Первое: мемуары поражают фантастической даже по советским меркам (мемуары вышли в 1974) аполитичностью. Даже когда политика непосредственно касается оперы - у Сергея Яковлевича об этом ни звука. К примеру, пишет он о начале 30-х: В это время началась регулярная работа над советской оперой. В Большом театре были поставлены «Катерина Измайлова» Д. Шостаковича (первая редакция),. И все, была поставлена - и была поставлена. И таких мест в мемуарах много: готовилась Эйзенштейном «Валькирия» Вагнера (1940); Долго работали над «Великой дружбой» Мурадели (1948)...
Цензура это или самоцензура, не вем. Возможно, что и второе - в конце концов, Лемешев Софье Власьевне был обязан решительно всем, так что мог и сознательно решить не напоминать и не разжигать.

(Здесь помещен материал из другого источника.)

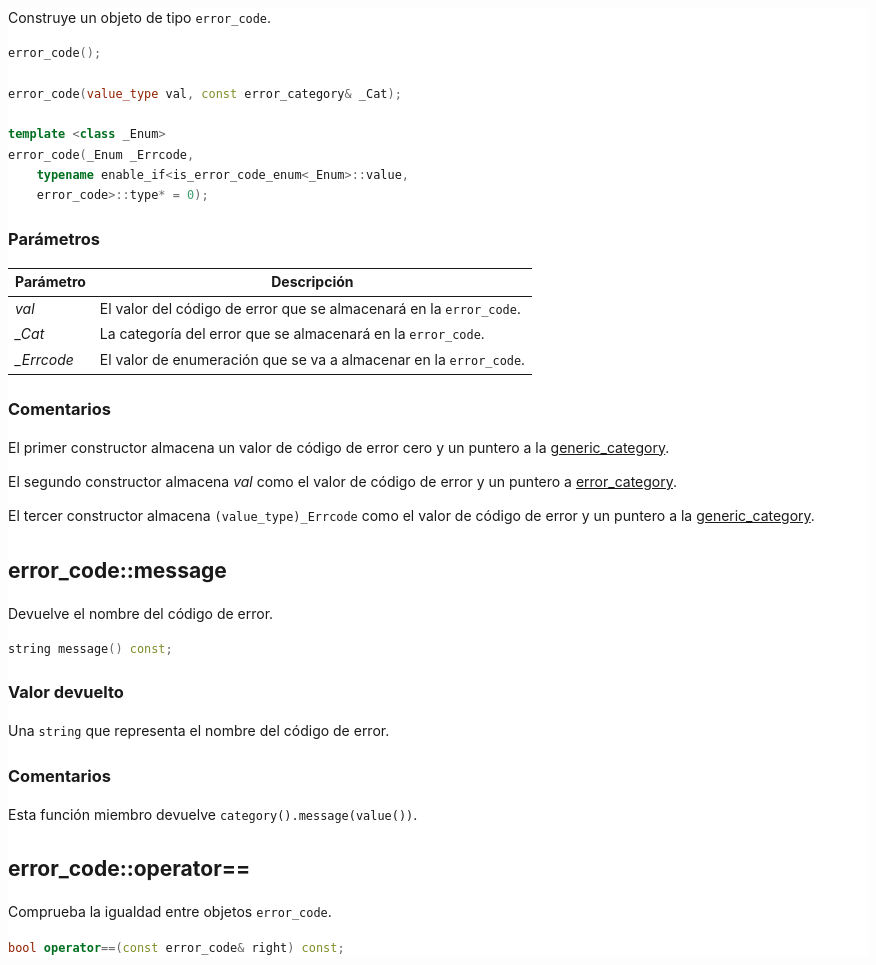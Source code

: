 Construye un objeto de tipo `error_code`.

```cpp
error_code();

error_code(value_type val, const error_category& _Cat);

template <class _Enum>
error_code(_Enum _Errcode,
    typename enable_if<is_error_code_enum<_Enum>::value,
    error_code>::type* = 0);
```

### <a name="parameters"></a>Parámetros

|Parámetro|Descripción|
|---------------|-----------------|
|*val*|El valor del código de error que se almacenará en la `error_code`.|
|*_Cat*|La categoría del error que se almacenará en la `error_code`.|
|*_Errcode*|El valor de enumeración que se va a almacenar en la `error_code`.|

### <a name="remarks"></a>Comentarios

El primer constructor almacena un valor de código de error cero y un puntero a la [generic_category](../standard-library/system-error-functions.md#generic_category).

El segundo constructor almacena *val* como el valor de código de error y un puntero a [error_category](../standard-library/error-category-class.md).

El tercer constructor almacena `(value_type)_Errcode` como el valor de código de error y un puntero a la [generic_category](../standard-library/system-error-functions.md#generic_category).

## <a name="message"></a>  error_code::message

Devuelve el nombre del código de error.

```cpp
string message() const;
```

### <a name="return-value"></a>Valor devuelto

Una `string` que representa el nombre del código de error.

### <a name="remarks"></a>Comentarios

Esta función miembro devuelve `category().message(value())`.

## <a name="op_eq_eq"></a>  error_code::operator==

Comprueba la igualdad entre objetos `error_code`.

```cpp
bool operator==(const error_code& right) const;
```
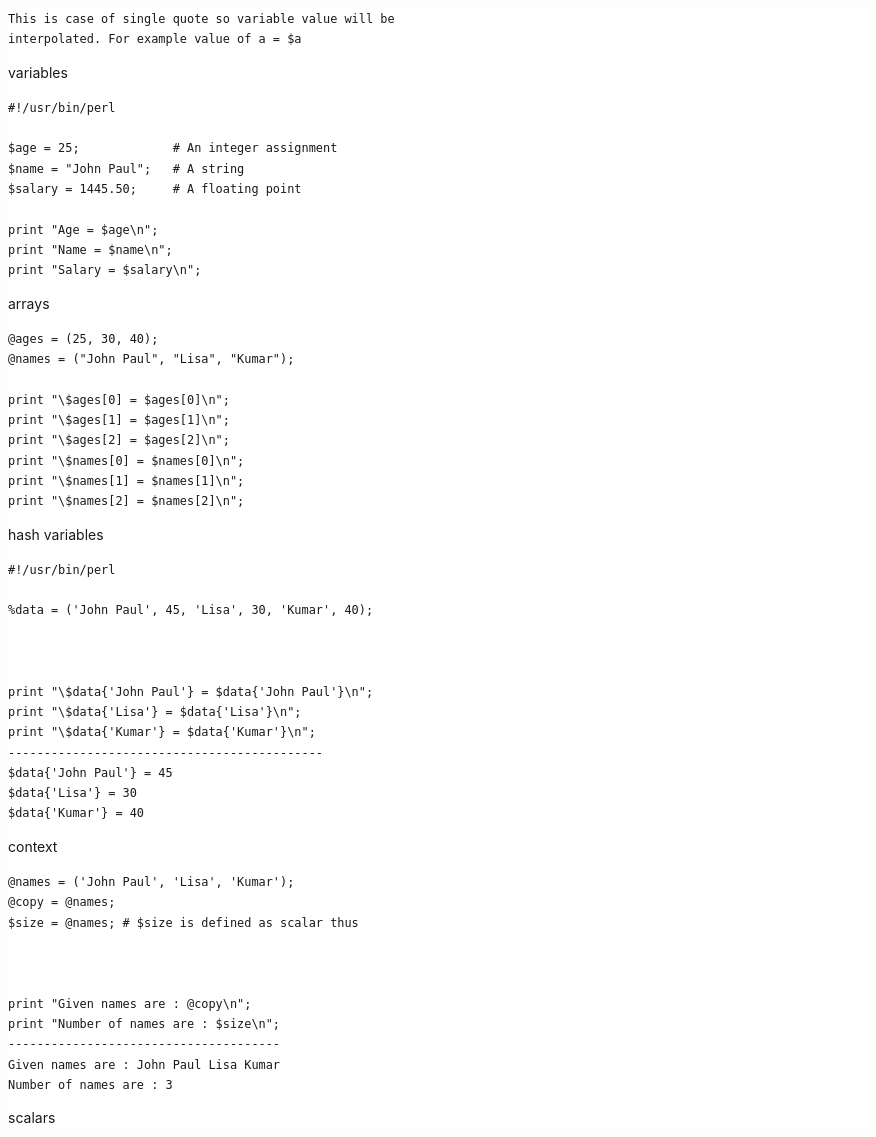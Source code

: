     

    This is case of single quote so variable value will be
    interpolated. For example value of a = $a

variables

    #!/usr/bin/perl

    $age = 25;             # An integer assignment
    $name = "John Paul";   # A string 
    $salary = 1445.50;     # A floating point

    print "Age = $age\n";
    print "Name = $name\n";
    print "Salary = $salary\n";

arrays

    @ages = (25, 30, 40);             
    @names = ("John Paul", "Lisa", "Kumar");

    print "\$ages[0] = $ages[0]\n";
    print "\$ages[1] = $ages[1]\n";
    print "\$ages[2] = $ages[2]\n";
    print "\$names[0] = $names[0]\n";
    print "\$names[1] = $names[1]\n";
    print "\$names[2] = $names[2]\n";

hash variables

    #!/usr/bin/perl

    %data = ('John Paul', 45, 'Lisa', 30, 'Kumar', 40);

    

    print "\$data{'John Paul'} = $data{'John Paul'}\n";
    print "\$data{'Lisa'} = $data{'Lisa'}\n";
    print "\$data{'Kumar'} = $data{'Kumar'}\n";
    --------------------------------------------
    $data{'John Paul'} = 45
    $data{'Lisa'} = 30
    $data{'Kumar'} = 40

context

    @names = ('John Paul', 'Lisa', 'Kumar');
    @copy = @names;
    $size = @names; # $size is defined as scalar thus

    

    print "Given names are : @copy\n";
    print "Number of names are : $size\n";
    --------------------------------------
    Given names are : John Paul Lisa Kumar
    Number of names are : 3

scalars
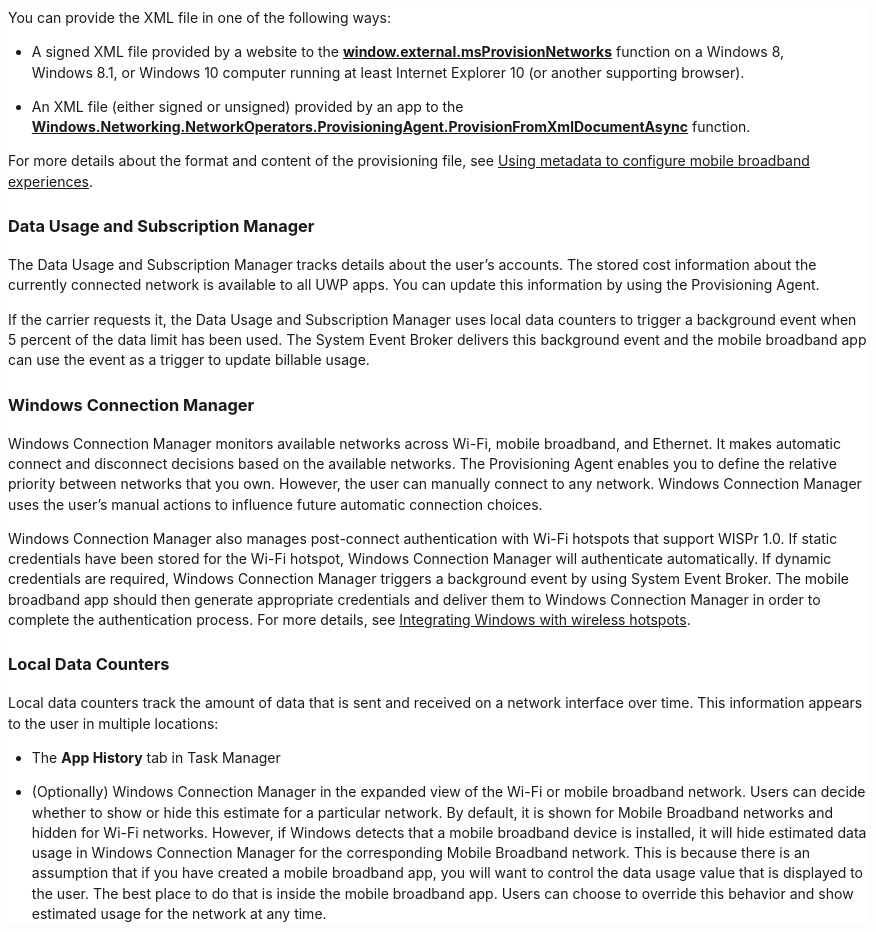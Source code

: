 You can provide the XML file in one of the following ways:

-   A signed XML file provided by a website to the [**window.external.msProvisionNetworks**](https://docs.microsoft.com/previous-versions/windows/internet-explorer/ie-developer/platform-apis/dn529170(v=vs.85)) function on a Windows 8, Windows 8.1, or Windows 10 computer running at least Internet Explorer 10 (or another supporting browser).

-   An XML file (either signed or unsigned) provided by an app to the [**Windows.Networking.NetworkOperators.ProvisioningAgent.ProvisionFromXmlDocumentAsync**](https://docs.microsoft.com/uwp/api/Windows.Networking.NetworkOperators.ProvisioningAgent#Windows_Networking_NetworkOperators_ProvisioningAgent_ProvisionFromXmlDocumentAsync_System_String_) function.

For more details about the format and content of the provisioning file, see [Using metadata to configure mobile broadband experiences](using-metadata-to-configure-mobile-broadband-experiences.md).

### Data Usage and Subscription Manager

The Data Usage and Subscription Manager tracks details about the user’s accounts. The stored cost information about the currently connected network is available to all UWP apps. You can update this information by using the Provisioning Agent.

If the carrier requests it, the Data Usage and Subscription Manager uses local data counters to trigger a background event when 5 percent of the data limit has been used. The System Event Broker delivers this background event and the mobile broadband app can use the event as a trigger to update billable usage.

### Windows Connection Manager

Windows Connection Manager monitors available networks across Wi-Fi, mobile broadband, and Ethernet. It makes automatic connect and disconnect decisions based on the available networks. The Provisioning Agent enables you to define the relative priority between networks that you own. However, the user can manually connect to any network. Windows Connection Manager uses the user’s manual actions to influence future automatic connection choices.

Windows Connection Manager also manages post-connect authentication with Wi-Fi hotspots that support WISPr 1.0. If static credentials have been stored for the Wi-Fi hotspot, Windows Connection Manager will authenticate automatically. If dynamic credentials are required, Windows Connection Manager triggers a background event by using System Event Broker. The mobile broadband app should then generate appropriate credentials and deliver them to Windows Connection Manager in order to complete the authentication process. For more details, see [Integrating Windows with wireless hotspots](integrating-windows-with-wireless-hotspots.md).

### Local Data Counters

Local data counters track the amount of data that is sent and received on a network interface over time. This information appears to the user in multiple locations:

-   The **App History** tab in Task Manager

-   (Optionally) Windows Connection Manager in the expanded view of the Wi-Fi or mobile broadband network. Users can decide whether to show or hide this estimate for a particular network. By default, it is shown for Mobile Broadband networks and hidden for Wi-Fi networks. However, if Windows detects that a mobile broadband device is installed, it will hide estimated data usage in Windows Connection Manager for the corresponding Mobile Broadband network. This is because there is an assumption that if you have created a mobile broadband app, you will want to control the data usage value that is displayed to the user. The best place to do that is inside the mobile broadband app. Users can choose to override this behavior and show estimated usage for the network at any time.
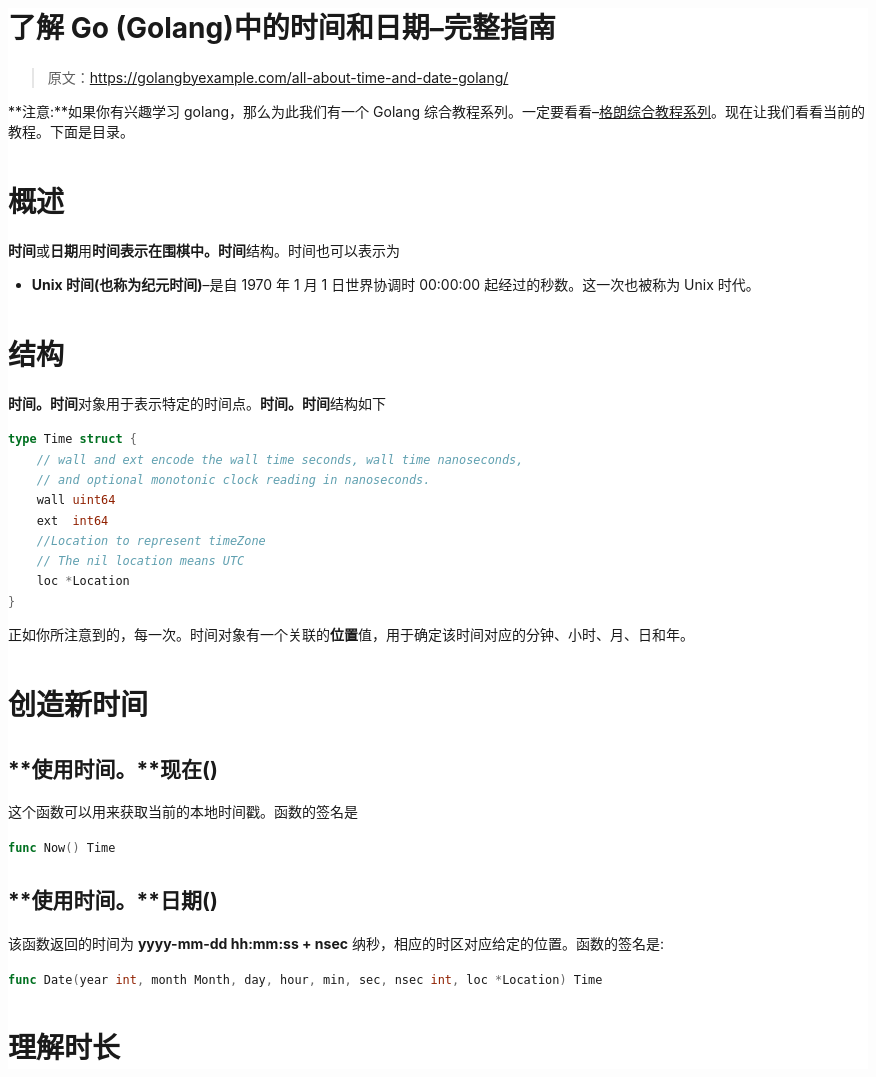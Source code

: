 # 了解 Go (Golang)中的时间和日期–完整指南

> 原文：<https://golangbyexample.com/all-about-time-and-date-golang/>

**注意:**如果你有兴趣学习 golang，那么为此我们有一个 Golang 综合教程系列。一定要看看–[格朗综合教程系列](https://golangbyexample.com/golang-comprehensive-tutorial/)。现在让我们看看当前的教程。下面是目录。

# **概述**

**时间**或**日期**用**时间表示在围棋中。时间**结构。时间也可以表示为

*   **Unix 时间(也称为纪元时间)**–是自 1970 年 1 月 1 日世界协调时 00:00:00 起经过的秒数。这一次也被称为 Unix 时代。

# **结构**

**时间。时间**对象用于表示特定的时间点。**时间。时间**结构如下

```go
type Time struct {
    // wall and ext encode the wall time seconds, wall time nanoseconds,
    // and optional monotonic clock reading in nanoseconds.
    wall uint64
    ext  int64
    //Location to represent timeZone
    // The nil location means UTC
    loc *Location
}
```

正如你所注意到的，每一次。时间对象有一个关联的**位置**值，用于确定该时间对应的分钟、小时、月、日和年。

# **创造新时间**

## **使用时间。**现在()

这个函数可以用来获取当前的本地时间戳。函数的签名是

```go
func Now() Time
```

## **使用时间。**日期()

该函数返回的时间为 **yyyy-mm-dd hh:mm:ss + nsec** 纳秒，相应的时区对应给定的位置。函数的签名是:

```go
func Date(year int, month Month, day, hour, min, sec, nsec int, loc *Location) Time
```

# **理解时长**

Не то, чтобы сейчас это воспринималось как недостаток - в конце концов, про "Сумбур вместо музыки" мы и так все знаем. Но осадочек все равно остался.
Второе: мемуары Лемешева существенно расширили мое представления об истории "режоперы". К примеру - не глядя под кат, где и когда "Золотой-Петушок" Римского нашего Корсакова был поставлен так:
Первая сцена оперы – совет царя Додона с боярами:
«Я затем вас здесь собрал,
Чтобы каждый в царстве знал,
Как могущему Додону
Тяжело носить корону» -
происходила… в бане! Грозно размахивая шайкой (что особенно воинственно делал А. Пирогов), царь Додон пел:
«И соседям то и дело
Наносил обиды смело».
Все участвующие в этой сцене были одеты только в трико. Сыновья Додона, заспоря, хлестали друг друга березовыми вениками. Кто-то из бояр лил воду на раскаленные камни печи, и оттуда вместе с клубами пара появлялся Звездочет.
Ответ: в Большом театре, в 1932!
Когда Бартоло врывался в дом, чтобы арестовать Фигаро и графа, то на плечах у достопочтенного доктора сидел… этот самый офицер, а на плечи офицера… был взгроможден пулемет! Бойко спрыгнув на пол, он направлял его на меня. После «отсебятины» Бартоло: «Да что ты с ним разговариваешь – стреляй в него и все», - офицер вертел ручкой этого «орудия», поднимая страшный треск
Справедливости ради - в случае с "Петушком" режисерские изыски в конечном итоге послужили добру - поскольку в результате пришлось нашего милого «Петушка» прикончить на втором году его существования. С тех пор уже сорок лет «Золотой петушок» никак не может вернуться на сцену Большого театра.
Ну и в качестве курьеза - в конце мемуаров Лемешев мимоходом наехал на Александра тогда еще Михайловича Городницкого:
Kак-то летом я с горечью услышал в вагоне «электрички», как пела студенческая молодежь:
«Люблю тебя я
До поворота,
А дальше – как
Получится…»
Такую легковесность, я бы даже сказал, небрежность чувства, к сожалению, вы найдете и в стихах многих наших молодых поэтов
Справедливости ради - ни Лемешев, ни студенты наверняка не знали, как была написана песня и что ждет ее героя за поворотом. Но все равно, показательно.